* [Stored data]:
......
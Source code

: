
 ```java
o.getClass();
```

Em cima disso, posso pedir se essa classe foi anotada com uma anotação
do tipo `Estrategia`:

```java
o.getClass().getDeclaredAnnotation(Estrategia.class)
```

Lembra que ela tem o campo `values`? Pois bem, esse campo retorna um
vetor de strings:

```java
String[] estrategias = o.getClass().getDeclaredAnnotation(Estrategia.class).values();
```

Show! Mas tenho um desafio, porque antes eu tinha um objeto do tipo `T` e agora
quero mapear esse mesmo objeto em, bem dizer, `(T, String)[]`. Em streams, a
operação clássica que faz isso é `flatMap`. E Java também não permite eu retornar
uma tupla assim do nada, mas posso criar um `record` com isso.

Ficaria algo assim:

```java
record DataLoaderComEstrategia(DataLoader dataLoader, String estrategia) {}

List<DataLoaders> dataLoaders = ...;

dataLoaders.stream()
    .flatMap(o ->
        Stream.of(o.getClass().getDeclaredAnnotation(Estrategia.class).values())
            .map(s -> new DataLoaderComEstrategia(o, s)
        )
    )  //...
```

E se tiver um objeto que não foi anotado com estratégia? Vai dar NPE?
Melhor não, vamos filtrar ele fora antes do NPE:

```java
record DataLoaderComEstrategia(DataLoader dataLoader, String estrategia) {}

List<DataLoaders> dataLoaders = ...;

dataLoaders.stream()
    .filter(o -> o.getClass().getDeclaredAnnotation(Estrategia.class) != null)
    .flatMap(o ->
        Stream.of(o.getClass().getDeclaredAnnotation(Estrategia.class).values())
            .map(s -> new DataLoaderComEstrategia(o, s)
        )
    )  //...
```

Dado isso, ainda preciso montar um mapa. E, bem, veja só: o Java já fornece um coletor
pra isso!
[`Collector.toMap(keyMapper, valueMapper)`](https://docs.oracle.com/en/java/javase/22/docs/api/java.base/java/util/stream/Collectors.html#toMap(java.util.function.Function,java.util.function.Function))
......
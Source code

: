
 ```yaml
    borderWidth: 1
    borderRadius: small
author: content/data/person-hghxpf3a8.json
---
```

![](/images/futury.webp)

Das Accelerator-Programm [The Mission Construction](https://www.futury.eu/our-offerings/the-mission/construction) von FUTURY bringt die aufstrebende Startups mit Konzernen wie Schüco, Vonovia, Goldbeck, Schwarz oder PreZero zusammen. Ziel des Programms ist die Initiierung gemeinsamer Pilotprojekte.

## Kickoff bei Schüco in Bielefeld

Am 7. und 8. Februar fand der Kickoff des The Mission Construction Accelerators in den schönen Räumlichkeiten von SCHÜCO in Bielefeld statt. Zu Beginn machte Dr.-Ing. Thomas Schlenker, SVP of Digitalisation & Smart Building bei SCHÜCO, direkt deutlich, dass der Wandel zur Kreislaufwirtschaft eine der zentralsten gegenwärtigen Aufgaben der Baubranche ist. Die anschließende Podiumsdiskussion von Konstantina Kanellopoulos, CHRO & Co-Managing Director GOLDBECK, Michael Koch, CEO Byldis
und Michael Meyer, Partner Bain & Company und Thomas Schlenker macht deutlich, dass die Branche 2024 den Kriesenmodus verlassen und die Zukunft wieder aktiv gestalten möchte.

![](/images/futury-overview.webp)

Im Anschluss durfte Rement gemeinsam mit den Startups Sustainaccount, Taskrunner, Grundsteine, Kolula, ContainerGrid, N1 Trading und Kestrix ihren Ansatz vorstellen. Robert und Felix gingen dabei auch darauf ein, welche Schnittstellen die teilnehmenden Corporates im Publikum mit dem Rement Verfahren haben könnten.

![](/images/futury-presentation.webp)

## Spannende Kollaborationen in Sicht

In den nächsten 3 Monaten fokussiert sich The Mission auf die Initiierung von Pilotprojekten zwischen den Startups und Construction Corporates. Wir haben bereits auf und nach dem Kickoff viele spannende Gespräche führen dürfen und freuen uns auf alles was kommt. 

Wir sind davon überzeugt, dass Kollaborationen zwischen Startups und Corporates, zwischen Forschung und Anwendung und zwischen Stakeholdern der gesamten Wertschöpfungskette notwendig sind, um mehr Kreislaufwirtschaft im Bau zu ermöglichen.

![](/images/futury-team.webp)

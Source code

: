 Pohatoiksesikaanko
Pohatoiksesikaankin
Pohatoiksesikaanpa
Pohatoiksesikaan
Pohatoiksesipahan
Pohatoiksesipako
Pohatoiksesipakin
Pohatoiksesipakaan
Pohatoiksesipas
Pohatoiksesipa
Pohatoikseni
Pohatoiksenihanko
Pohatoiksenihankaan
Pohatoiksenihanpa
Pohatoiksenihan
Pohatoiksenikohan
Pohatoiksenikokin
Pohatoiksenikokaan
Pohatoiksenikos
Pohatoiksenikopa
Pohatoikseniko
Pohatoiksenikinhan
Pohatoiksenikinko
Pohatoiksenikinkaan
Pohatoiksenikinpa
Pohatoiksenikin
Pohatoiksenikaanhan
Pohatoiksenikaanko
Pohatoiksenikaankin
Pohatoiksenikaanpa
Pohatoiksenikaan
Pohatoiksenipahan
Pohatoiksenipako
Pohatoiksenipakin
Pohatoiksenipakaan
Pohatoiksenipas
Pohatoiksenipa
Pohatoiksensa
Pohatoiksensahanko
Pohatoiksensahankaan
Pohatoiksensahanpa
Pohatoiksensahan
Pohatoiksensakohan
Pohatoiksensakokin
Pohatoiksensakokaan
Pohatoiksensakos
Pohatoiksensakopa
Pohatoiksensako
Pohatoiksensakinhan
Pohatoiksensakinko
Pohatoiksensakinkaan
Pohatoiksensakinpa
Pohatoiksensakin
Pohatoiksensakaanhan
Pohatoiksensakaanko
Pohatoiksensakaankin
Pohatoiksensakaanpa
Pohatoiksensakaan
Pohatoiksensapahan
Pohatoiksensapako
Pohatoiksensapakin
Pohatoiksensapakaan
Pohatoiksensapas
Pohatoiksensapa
......
Your answer should reproduce each line of the listing that holds the word "assim".

uma tupla assim do nada, mas posso criar um `record` com isso.
Ficaria algo assim:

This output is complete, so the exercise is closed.